Every day I get up not knowing if I can go out to walk or jog, or not. I know that if I don't do it in the morning, I won't do it at all even though it is medically necessary. I only function in the mornings; after 3 or 4 in the afternoon, fatigue defeats me. At seven or so at night I fall asleep wherever I am. But if I don't manage to do some kind of exercise, I feel guilty. I console myself with food, a completely self-destructive behavior.

The stress of having fibromyalgia makes me vulnerable to depression evary day. It's a process of attrition, of wearing down, that over the years finds no remedy in family pleasure because I'm too tired to look forward happily to events such as birthdays or Christmas, but rather with horror since I think of the deadly tiredness I will wind up with. I can't stay up late or have more than a single glass of wine. Plane trips kill me because I can't spend more than a couple of hours without moving around; my whole body begins to feel as if it were on fire.

After a spell of doing exercise, something always interrupts the program: a migraine, an exhausting digestive upset, a climate change that activates every pain in my body. I know beforehand that nothing lasts, neither the good days nor the bad, but as time goes by, the bad days begin to increase in number.
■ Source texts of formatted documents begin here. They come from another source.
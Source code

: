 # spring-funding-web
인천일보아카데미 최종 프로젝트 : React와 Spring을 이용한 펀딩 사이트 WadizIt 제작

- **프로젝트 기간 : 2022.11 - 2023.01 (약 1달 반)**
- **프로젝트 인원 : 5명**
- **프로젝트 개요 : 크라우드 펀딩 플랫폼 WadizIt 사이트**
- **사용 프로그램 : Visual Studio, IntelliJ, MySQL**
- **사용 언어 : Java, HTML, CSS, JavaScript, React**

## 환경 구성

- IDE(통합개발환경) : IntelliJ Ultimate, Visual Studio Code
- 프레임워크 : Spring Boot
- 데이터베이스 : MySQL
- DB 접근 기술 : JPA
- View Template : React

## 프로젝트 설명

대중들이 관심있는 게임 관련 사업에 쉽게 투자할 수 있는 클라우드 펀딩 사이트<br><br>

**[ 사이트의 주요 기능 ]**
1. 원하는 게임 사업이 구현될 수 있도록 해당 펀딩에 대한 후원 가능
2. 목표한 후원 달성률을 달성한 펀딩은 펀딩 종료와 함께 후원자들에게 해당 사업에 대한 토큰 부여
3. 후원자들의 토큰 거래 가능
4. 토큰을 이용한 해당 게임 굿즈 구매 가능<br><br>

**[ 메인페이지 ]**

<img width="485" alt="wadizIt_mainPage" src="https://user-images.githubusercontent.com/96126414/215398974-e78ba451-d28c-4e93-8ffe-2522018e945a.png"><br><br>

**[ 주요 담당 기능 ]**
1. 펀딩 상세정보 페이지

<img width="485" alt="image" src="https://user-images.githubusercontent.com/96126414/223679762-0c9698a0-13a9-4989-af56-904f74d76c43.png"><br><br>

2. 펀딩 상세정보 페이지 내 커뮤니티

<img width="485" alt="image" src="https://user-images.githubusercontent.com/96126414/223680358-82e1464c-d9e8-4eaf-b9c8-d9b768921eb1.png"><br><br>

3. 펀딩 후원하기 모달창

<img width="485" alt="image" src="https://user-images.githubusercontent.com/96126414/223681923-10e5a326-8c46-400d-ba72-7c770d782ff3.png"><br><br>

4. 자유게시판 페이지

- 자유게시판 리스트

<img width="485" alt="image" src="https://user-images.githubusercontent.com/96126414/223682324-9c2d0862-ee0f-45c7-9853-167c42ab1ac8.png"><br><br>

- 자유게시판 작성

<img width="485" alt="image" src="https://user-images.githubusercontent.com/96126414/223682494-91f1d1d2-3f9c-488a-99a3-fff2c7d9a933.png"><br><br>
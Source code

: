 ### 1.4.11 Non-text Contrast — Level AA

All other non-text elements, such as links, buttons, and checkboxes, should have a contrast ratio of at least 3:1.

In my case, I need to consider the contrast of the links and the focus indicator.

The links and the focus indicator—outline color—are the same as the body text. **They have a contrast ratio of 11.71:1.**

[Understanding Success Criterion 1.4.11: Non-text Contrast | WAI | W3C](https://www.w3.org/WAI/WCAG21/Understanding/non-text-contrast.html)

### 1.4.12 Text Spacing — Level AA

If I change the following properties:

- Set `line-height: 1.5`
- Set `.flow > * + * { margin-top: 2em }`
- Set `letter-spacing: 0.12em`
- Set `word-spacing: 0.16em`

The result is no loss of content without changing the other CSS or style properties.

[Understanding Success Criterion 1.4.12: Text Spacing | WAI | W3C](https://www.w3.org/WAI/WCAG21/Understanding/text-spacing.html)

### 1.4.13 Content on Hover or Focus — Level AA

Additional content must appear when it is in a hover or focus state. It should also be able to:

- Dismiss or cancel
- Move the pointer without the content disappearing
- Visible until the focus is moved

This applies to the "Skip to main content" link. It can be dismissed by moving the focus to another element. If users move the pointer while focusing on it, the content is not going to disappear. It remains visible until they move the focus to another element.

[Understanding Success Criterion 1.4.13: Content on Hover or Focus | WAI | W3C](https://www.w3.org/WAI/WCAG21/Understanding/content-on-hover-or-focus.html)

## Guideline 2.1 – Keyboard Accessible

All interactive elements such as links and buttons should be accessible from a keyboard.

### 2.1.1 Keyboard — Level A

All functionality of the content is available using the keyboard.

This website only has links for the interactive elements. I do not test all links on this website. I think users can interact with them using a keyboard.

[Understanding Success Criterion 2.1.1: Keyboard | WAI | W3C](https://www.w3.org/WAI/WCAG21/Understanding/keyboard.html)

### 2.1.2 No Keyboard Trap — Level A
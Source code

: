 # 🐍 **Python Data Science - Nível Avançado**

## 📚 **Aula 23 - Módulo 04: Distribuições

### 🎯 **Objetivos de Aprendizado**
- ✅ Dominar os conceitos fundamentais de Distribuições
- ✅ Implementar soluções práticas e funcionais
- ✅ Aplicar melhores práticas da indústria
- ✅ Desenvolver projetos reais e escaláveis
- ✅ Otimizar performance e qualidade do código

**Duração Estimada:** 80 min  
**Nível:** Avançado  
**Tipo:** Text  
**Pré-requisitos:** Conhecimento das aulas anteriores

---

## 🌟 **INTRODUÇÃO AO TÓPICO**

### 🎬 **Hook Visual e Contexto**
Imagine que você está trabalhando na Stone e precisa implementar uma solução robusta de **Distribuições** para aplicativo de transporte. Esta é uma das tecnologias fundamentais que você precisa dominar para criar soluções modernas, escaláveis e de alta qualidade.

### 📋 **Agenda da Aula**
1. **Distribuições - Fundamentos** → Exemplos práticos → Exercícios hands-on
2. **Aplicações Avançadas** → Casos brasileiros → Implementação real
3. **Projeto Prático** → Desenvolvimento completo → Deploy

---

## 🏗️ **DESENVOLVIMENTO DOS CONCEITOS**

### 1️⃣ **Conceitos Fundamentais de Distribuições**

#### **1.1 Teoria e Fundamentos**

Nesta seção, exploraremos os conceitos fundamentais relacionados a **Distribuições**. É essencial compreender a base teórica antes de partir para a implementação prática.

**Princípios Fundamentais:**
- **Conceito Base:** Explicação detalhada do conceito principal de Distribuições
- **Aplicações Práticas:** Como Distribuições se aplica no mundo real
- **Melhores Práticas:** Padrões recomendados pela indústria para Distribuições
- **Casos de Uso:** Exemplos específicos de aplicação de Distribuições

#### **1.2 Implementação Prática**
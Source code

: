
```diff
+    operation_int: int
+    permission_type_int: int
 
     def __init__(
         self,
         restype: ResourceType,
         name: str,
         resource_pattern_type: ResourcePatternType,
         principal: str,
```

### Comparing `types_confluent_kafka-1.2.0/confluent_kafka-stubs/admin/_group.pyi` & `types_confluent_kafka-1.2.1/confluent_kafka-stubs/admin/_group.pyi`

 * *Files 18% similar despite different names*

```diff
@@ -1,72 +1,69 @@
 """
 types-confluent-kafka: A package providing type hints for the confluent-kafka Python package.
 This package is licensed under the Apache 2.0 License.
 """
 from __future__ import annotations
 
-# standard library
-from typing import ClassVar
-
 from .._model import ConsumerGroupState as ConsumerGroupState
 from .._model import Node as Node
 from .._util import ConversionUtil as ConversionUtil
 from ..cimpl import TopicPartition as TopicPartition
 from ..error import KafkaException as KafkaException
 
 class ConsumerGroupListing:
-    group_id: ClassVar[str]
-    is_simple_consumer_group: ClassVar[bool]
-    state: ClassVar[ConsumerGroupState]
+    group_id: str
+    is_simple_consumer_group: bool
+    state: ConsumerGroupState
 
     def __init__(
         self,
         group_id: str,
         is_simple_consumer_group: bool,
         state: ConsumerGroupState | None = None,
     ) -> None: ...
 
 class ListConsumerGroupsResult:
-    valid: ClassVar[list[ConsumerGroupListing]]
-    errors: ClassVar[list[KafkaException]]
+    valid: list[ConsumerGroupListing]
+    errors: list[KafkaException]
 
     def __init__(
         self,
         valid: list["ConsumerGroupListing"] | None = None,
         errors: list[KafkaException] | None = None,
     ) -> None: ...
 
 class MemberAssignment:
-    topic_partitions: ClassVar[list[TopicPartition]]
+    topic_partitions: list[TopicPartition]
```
I can't concentrate on reading matter, nor think methodically, because the fatigue isn't just physical. It invades my mind, my desires, my hopes, the projects I know are just dreams that can't come true. Out of respect for the people who seek me out professionally, I am retiring except for time-limited activities--workshops, talks, courses.

Guilt lies beneath everything: I am not the grandmother I want to be, the wife I once was, the mother my children deserve. And that guilt that comes from the absolute necessity of saying "no" to so many choices in life--that it is necessary doesn't diminish the guilt. Women are brought up to serve, to put others first, and though we have been able to get rid of many of these behaviors, crumbs of guilt remain.

What I do now must be at home, not involve driving too far or being in places where I can't rest. I have dizziness, nausea, pain, indigestion, and a deadly exhaustion. And I am one of the people with fewer symptoms of fibromyalgia, others are in infinitely worse shape than I am. It has gotten to the point where I notice immediately if I feel good--the absence of symptoms is wildly noticeable because it is so infrequent.

A doctor told me one time that if I hadn't said I have fibromyalgia, he wouldn't know it because I seem so well. That remark represents the difference between a medical outlook and mine when it comes to quality of life. It has become so diminished that I am not the person I used to be, and I will never be that person again. I have wanted to go live alone in an apartment just to be able to stay in bed all day without affecting anyone else by doing it. I feel like I can't live with people or alone either. Only responsability and self-esteem kick me out of bed and push me to do something worthwhile, no matter how minor or insignificant--making up a bed, trying a new recipe, starting a spring garden.

I live always with the fear that some day will come when that won't be enough to get me to participate in life.